- [The problem]: Transcribe all of the records word for word, but omit the pictures.

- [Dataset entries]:
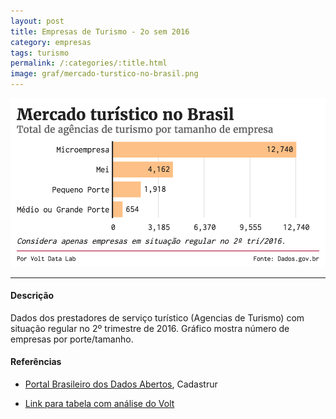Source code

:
```yaml
---
layout: post
title: Empresas de Turismo - 2o sem 2016
category: empresas
tags: turismo
permalink: /:categories/:title.html
image: graf/mercado-turstico-no-brasil.png
---
```


![Gráfico Morsas](/graf/mercado-turstico-no-brasil.png)

---

#### Descrição
Dados dos prestadores de serviço turístico (Agencias de Turismo) com situação regular no 2º trimestre de 2016. Gráfico mostra número de empresas por porte/tamanho.

#### Referências

* [Portal Brasileiro dos Dados Abertos](http://dados.gov.br/dataset/cadastur-pj-agencia/resource/7bab4346-fa6e-4493-b9ad-d179cce4b851), Cadastrur

* [Link para tabela com análise do Volt](https://docs.google.com/spreadsheets/d/1Z95pBybnd2Hs1BztPSbDNWpW9BWm9Lg8sdHe6cL-oSc/edit?usp=sharing)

- [Solution to the exercise]:
Source code

:
```yaml
---
layout: post
title: Empresas de Turismo - 2o sem 2016
category: empresas
tags: turismo
permalink: /:categories/:title.html
image: graf/mercado-turstico-no-brasil.png
---
```


![Gráfico Morsas](/graf/mercado-turstico-no-brasil.png)

---

#### Descrição
Dados dos prestadores de serviço turístico (Agencias de Turismo) com situação regular no 2º trimestre de 2016. Gráfico mostra número de empresas por porte/tamanho.

#### Referências

* [Portal Brasileiro dos Dados Abertos](http://dados.gov.br/dataset/cadastur-pj-agencia/resource/7bab4346-fa6e-4493-b9ad-d179cce4b851), Cadastrur

* [Link para tabela com análise do Volt](https://docs.google.com/spreadsheets/d/1Z95pBybnd2Hs1BztPSbDNWpW9BWm9Lg8sdHe6cL-oSc/edit?usp=sharing)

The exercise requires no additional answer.